See flakiness results here: https://test-results.appspot.com/dashboards/flakiness_dashboard.html#testType=unit_tests&tests=SubprocessMetricsProviderTest.SnapshotMetrics

It suddenly started failing a lot around 3:30p today but I don't see any obvious culprit CLs.

Here's an example failing build:
https://ci.chromium.org/p/chromium/builders/luci.chromium.try/win10_chromium_x64_rel_ng/48944

[ RUN      ] SubprocessMetricsProviderTest.SnapshotMetrics
../../chrome/browser/metrics/subprocess_metrics_provider_unittest.cc(132): error: Expected equality of these values:
  2U
    Which is: 2
  GetSnapshotHistogramCount()
    Which is: 3
Stack trace:
Backtrace:
	testing::internal::UnitTestImpl::CurrentOsStackTraceExceptTop [0x00007FF7B4A7E8B7+87]
	testing::internal::AssertHelper::operator= [0x00007FF7B4A7E43E+78]
	SubprocessMetricsProviderTest_SnapshotMetrics_Test::TestBody [0x00007FF7B3ADCA85+421]
../../chrome/browser/metrics/subprocess_metrics_provider_unittest.cc(135): error: Expected equality of these values:
  0U
    Which is: 0
  GetSnapshotHistogramCount()
    Which is: 1

Stack trace:
Backtrace:
	testing::internal::UnitTestImpl::CurrentOsStackTraceExceptTop [0x00007FF7B4A7E8B7+87]
	testing::internal::AssertHelper::operator= [0x00007FF7B4A7E43E+78]
	SubprocessMetricsProviderTest_SnapshotMetrics_Test::TestBody [0x00007FF7B3ADCB3C+604]
[  FAILED  ] SubprocessMetricsProviderTest.SnapshotMetrics (280 ms)


 
Cc: asvitk...@chromium.org
Labels: -Pri-3 OS-Linux OS-Windows Pri-1
Owner: bcwh...@chromium.org
Looks like it's been flaky for a while but it suddenly got much worse today.

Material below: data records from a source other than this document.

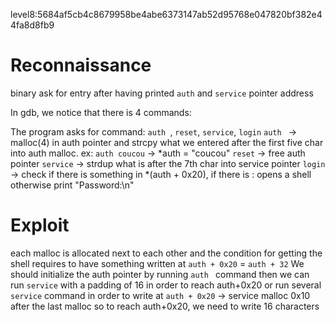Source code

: level8:5684af5cb4c8679958be4abe6373147ab52d95768e047820bf382e44fa8d8fb9

# Reconnaissance

binary ask for entry after having printed `auth` and `service` pointer address

In gdb, we notice that there is 4 commands:

The program asks for command: `auth `, `reset`, `service`, `login`
`auth ` -> malloc(4) in auth pointer and strcpy what we entered after the first five char into auth malloc. ex: `auth coucou` -> *auth = "coucou"
`reset` -> free auth pointer
`service` -> strdup what is after the 7th char into service pointer
`login` -> check if there is something in *(auth + 0x20), if there is : opens a shell otherwise print "Password:\n"

# Exploit

each malloc is allocated next to each other and the condition for getting the shell requires to have something written at `auth + 0x20` = `auth + 32`
We should initialize the auth pointer by running `auth ` command
then we can run `service` with a padding of 16 in order to reach auth+0x20
or run several `service` command in order to write at `auth + 0x20`
-> service malloc 0x10 after the last malloc so to reach auth+0x20, we need to write 16 characters

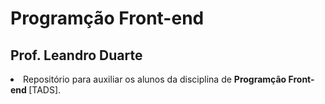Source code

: <h1>Programção Front-end</h1>

<h2>Prof. Leandro Duarte </h2>
<li>Repositório para auxiliar os alunos da disciplina de <strong>Programção Front-end </strong>[TADS].</li>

I'm going to try to disable the test because it's failing too many tryjobs.
Project Member

Comment 2 by bugdroid1@chromium.org, Jul 13

The following revision refers to this bug:
  https://chromium.googlesource.com/chromium/src.git/+/5af8add5481c4feb36cd42d61161ce3dd3fd99b6

commit 5af8add5481c4feb36cd42d61161ce3dd3fd99b6
Author: James Darpinian <jdarpinian@chromium.org>
Date: Fri Jul 13 16:36:47 2018

Disable flaky test SnapshotMetrics

SubprocessMetricsProviderTest.SnapshotMetrics has been flaky for a while
but it is suddenly much worse now and I don't see an obvious culprit.
Disabling until someone can investigate.

Tbr: asvitkine@chromium.org
Bug:  863262 
Change-Id: I33d62b866c00f7fd9386cb274773547a3815bb20
Reviewed-on: https://chromium-review.googlesource.com/1136051
Commit-Queue: Kim Paulhamus <kpaulhamus@chromium.org>
Reviewed-by: Kim Paulhamus <kpaulhamus@chromium.org>
Cr-Commit-Position: refs/heads/master@{#574944}
[modify] https://crrev.com/5af8add5481c4feb36cd42d61161ce3dd3fd99b6/chrome/browser/metrics/subprocess_metrics_provider_unittest.cc

Components: Tests>Flaky
Do we know why it started flaking more? What CL range does it correlate with?
This appears to have failed 3/3 times on my CL https://chromium-review.googlesource.com/c/chromium/src/+/1135898 - suggests something has regressed relating to those metrics.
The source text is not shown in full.